TASK PROMPT
Set down the lines below exactly as they stand, please. Go from the first through the one containing "the global phase.".

==========

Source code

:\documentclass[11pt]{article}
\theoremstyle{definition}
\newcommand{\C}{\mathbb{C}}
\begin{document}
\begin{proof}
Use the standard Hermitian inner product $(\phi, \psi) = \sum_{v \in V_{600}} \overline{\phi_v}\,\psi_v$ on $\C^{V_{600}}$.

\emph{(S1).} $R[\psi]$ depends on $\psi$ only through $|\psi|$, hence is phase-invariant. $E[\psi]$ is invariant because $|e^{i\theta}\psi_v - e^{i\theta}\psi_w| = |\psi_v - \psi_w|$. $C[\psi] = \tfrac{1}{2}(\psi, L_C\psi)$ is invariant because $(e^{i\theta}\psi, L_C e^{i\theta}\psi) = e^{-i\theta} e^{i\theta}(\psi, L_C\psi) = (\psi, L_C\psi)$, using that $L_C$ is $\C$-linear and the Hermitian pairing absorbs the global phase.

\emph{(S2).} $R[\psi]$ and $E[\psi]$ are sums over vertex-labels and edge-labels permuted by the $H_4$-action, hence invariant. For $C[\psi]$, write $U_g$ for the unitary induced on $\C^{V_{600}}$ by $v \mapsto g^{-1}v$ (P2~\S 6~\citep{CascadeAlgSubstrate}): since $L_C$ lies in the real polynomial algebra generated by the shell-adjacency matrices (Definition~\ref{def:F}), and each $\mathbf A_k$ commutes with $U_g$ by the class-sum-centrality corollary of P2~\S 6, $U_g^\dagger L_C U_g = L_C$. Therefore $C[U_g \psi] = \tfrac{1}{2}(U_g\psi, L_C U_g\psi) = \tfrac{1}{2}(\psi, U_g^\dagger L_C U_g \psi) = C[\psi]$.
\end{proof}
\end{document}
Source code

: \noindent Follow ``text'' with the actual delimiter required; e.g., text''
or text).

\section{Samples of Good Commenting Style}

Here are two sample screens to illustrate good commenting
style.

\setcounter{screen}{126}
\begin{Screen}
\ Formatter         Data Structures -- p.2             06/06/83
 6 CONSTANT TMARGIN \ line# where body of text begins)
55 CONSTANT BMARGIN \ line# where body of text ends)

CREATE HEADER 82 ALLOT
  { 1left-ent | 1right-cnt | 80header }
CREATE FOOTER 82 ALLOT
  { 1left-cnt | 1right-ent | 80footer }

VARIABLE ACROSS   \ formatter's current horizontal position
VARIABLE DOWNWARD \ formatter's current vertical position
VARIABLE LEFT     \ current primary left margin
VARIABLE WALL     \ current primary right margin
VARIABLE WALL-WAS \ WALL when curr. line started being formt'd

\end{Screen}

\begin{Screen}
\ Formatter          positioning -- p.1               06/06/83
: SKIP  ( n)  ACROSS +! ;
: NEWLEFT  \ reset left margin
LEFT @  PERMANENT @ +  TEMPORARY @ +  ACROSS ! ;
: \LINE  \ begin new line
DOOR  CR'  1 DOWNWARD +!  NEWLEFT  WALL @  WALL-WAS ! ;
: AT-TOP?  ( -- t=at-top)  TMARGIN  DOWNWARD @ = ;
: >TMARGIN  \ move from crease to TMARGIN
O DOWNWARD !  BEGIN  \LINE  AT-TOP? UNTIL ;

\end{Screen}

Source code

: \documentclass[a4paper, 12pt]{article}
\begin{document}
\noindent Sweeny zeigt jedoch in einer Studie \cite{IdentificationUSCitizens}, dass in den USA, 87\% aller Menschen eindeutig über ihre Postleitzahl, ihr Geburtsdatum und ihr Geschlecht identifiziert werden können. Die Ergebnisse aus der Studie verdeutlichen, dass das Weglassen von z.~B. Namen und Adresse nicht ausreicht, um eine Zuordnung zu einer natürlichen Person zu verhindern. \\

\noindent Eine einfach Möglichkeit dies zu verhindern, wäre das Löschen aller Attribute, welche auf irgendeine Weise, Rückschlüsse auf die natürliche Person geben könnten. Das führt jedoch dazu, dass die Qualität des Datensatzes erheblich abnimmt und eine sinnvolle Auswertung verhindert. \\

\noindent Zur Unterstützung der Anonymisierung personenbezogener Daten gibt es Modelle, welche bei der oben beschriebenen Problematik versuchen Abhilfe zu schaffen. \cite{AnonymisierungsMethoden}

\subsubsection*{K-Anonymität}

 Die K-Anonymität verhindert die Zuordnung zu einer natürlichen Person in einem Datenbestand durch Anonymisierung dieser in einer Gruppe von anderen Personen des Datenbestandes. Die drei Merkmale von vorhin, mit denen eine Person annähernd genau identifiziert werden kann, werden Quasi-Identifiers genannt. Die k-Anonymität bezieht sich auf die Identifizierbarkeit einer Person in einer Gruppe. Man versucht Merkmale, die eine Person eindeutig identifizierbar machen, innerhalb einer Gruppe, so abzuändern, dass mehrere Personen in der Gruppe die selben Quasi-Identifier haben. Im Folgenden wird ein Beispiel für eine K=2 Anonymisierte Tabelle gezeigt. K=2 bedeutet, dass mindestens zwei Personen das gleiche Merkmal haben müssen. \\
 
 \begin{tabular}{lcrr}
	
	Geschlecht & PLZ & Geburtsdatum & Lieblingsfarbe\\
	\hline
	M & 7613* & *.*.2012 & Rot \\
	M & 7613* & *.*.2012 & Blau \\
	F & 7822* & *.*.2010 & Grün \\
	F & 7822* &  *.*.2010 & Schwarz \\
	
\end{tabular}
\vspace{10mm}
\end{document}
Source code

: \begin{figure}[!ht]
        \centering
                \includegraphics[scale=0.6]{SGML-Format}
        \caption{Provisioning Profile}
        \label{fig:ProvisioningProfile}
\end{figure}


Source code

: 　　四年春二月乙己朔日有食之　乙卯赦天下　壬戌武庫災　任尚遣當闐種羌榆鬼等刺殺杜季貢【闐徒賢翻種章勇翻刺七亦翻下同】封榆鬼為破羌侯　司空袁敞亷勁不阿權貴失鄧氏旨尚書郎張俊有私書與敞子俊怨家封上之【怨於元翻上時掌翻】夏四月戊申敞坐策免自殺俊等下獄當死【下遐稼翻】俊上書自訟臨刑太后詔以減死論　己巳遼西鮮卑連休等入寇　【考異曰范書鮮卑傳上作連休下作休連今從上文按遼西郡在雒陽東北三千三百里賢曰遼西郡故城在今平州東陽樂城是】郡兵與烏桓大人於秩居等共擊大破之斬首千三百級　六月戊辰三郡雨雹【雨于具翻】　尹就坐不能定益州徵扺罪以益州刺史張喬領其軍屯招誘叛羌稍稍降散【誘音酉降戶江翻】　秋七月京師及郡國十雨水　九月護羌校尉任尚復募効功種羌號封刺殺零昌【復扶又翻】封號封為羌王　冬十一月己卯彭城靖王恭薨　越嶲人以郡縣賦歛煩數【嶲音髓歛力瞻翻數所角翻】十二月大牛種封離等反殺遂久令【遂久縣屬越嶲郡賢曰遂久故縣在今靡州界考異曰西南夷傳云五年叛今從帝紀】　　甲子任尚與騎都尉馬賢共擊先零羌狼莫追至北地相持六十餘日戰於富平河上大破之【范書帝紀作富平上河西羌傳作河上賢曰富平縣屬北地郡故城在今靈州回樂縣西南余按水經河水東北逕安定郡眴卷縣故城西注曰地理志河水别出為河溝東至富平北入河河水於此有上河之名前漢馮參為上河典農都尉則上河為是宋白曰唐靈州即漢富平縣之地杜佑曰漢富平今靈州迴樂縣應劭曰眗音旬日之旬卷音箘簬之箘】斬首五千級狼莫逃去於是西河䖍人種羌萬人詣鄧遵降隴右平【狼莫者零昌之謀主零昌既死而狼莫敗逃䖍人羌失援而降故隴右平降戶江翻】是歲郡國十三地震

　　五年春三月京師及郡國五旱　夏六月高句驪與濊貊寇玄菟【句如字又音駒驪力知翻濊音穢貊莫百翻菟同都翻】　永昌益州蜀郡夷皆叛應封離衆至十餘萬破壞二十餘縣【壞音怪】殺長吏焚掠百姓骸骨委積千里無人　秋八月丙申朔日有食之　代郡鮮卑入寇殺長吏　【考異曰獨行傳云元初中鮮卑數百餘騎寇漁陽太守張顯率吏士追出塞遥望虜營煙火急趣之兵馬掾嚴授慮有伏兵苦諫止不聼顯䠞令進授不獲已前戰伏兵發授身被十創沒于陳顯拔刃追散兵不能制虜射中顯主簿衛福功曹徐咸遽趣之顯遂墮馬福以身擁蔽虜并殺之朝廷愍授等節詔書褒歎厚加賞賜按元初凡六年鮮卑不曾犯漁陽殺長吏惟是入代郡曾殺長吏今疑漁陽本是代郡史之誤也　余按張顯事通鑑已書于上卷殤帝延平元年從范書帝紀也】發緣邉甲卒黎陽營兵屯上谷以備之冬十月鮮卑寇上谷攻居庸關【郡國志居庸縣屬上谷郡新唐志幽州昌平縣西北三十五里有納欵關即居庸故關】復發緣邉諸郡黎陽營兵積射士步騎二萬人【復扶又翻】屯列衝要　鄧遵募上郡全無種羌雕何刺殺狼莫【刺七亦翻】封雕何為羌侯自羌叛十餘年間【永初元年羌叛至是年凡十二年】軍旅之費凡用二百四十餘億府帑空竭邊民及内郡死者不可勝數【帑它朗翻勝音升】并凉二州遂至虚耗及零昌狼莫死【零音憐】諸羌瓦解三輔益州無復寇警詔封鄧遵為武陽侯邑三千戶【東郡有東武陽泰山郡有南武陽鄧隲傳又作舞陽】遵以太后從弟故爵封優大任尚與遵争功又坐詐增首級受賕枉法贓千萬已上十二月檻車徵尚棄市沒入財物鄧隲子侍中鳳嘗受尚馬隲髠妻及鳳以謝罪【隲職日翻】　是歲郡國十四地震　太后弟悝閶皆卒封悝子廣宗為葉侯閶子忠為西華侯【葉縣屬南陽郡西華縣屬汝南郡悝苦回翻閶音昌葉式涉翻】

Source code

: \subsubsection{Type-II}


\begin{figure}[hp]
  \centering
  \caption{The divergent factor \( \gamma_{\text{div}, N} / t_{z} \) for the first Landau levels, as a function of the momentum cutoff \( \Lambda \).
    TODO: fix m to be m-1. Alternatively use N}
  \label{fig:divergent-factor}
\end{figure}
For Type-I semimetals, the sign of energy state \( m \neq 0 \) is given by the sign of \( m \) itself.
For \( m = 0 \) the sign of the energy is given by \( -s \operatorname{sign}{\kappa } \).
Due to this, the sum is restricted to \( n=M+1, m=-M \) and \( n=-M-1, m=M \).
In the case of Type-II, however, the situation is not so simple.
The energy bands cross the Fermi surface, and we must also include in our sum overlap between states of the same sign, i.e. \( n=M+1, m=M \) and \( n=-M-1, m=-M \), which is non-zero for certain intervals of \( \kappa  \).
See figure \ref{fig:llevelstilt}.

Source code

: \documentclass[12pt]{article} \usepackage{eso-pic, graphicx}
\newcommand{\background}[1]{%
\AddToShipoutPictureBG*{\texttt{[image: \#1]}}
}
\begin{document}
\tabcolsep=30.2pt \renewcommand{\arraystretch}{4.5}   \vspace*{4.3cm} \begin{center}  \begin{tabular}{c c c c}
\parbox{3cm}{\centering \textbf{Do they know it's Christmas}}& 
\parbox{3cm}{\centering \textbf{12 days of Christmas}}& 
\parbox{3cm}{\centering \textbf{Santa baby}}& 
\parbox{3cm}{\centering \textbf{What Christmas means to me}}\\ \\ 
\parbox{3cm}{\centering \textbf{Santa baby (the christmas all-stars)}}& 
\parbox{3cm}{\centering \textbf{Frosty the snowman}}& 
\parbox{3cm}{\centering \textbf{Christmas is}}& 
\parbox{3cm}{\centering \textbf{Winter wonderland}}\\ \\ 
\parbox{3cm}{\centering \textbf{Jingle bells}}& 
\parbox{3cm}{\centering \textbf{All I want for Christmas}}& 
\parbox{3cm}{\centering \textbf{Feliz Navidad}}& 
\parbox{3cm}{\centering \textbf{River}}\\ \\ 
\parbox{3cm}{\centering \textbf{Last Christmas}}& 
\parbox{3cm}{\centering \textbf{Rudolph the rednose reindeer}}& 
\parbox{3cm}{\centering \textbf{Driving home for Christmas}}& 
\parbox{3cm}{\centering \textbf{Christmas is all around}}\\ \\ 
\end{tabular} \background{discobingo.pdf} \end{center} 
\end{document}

==========

RESPONSE BELOW
Source code

:\documentclass[11pt]{article}
\theoremstyle{definition}
\newcommand{\C}{\mathbb{C}}
\begin{document}
\begin{proof}
Use the standard Hermitian inner product $(\phi, \psi) = \sum_{v \in V_{600}} \overline{\phi_v}\,\psi_v$ on $\C^{V_{600}}$.

\emph{(S1).} $R[\psi]$ depends on $\psi$ only through $|\psi|$, hence is phase-invariant. $E[\psi]$ is invariant because $|e^{i\theta}\psi_v - e^{i\theta}\psi_w| = |\psi_v - \psi_w|$. $C[\psi] = \tfrac{1}{2}(\psi, L_C\psi)$ is invariant because $(e^{i\theta}\psi, L_C e^{i\theta}\psi) = e^{-i\theta} e^{i\theta}(\psi, L_C\psi) = (\psi, L_C\psi)$, using that $L_C$ is $\C$-linear and the Hermitian pairing absorbs the global phase.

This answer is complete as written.